*** Given information ***

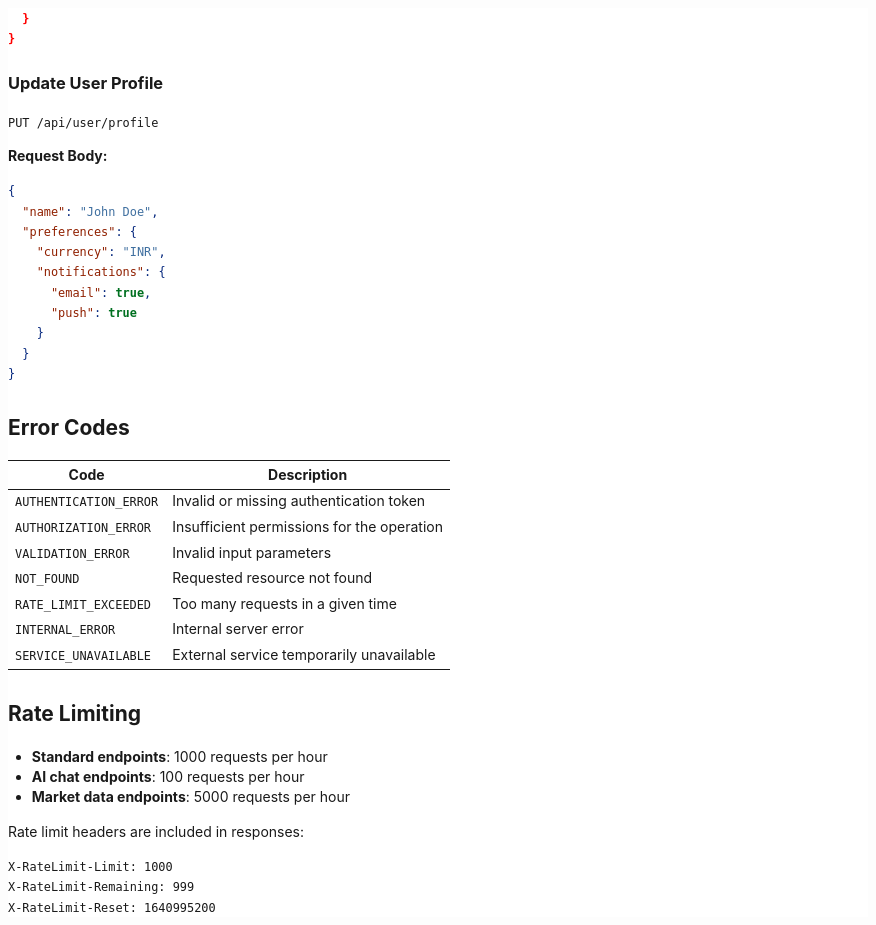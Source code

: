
 ```json
  }
}
```

### Update User Profile

```http
PUT /api/user/profile
```

**Request Body:**
```json
{
  "name": "John Doe",
  "preferences": {
    "currency": "INR",
    "notifications": {
      "email": true,
      "push": true
    }
  }
}
```

## Error Codes

| Code | Description |
|------|-------------|
| `AUTHENTICATION_ERROR` | Invalid or missing authentication token |
| `AUTHORIZATION_ERROR` | Insufficient permissions for the operation |
| `VALIDATION_ERROR` | Invalid input parameters |
| `NOT_FOUND` | Requested resource not found |
| `RATE_LIMIT_EXCEEDED` | Too many requests in a given time |
| `INTERNAL_ERROR` | Internal server error |
| `SERVICE_UNAVAILABLE` | External service temporarily unavailable |

## Rate Limiting

- **Standard endpoints**: 1000 requests per hour
- **AI chat endpoints**: 100 requests per hour
- **Market data endpoints**: 5000 requests per hour

Rate limit headers are included in responses:

```http
X-RateLimit-Limit: 1000
X-RateLimit-Remaining: 999
X-RateLimit-Reset: 1640995200
```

*** End of Given information ***

Assignment
The answer is the records above, repeated exactly, with no picture in it.

Task response
Source code

:
 ```json
  }
}
```

### Update User Profile

```http
PUT /api/user/profile
```

**Request Body:**
```json
{
  "name": "John Doe",
  "preferences": {
    "currency": "INR",
    "notifications": {
      "email": true,
      "push": true
    }
  }
}
```

## Error Codes

| Code | Description |
|------|-------------|
| `AUTHENTICATION_ERROR` | Invalid or missing authentication token |
| `AUTHORIZATION_ERROR` | Insufficient permissions for the operation |
| `VALIDATION_ERROR` | Invalid input parameters |
| `NOT_FOUND` | Requested resource not found |
| `RATE_LIMIT_EXCEEDED` | Too many requests in a given time |
| `INTERNAL_ERROR` | Internal server error |
| `SERVICE_UNAVAILABLE` | External service temporarily unavailable |

## Rate Limiting

- **Standard endpoints**: 1000 requests per hour
- **AI chat endpoints**: 100 requests per hour
- **Market data endpoints**: 5000 requests per hour

Rate limit headers are included in responses:

```http
X-RateLimit-Limit: 1000
X-RateLimit-Remaining: 999
X-RateLimit-Reset: 1640995200
```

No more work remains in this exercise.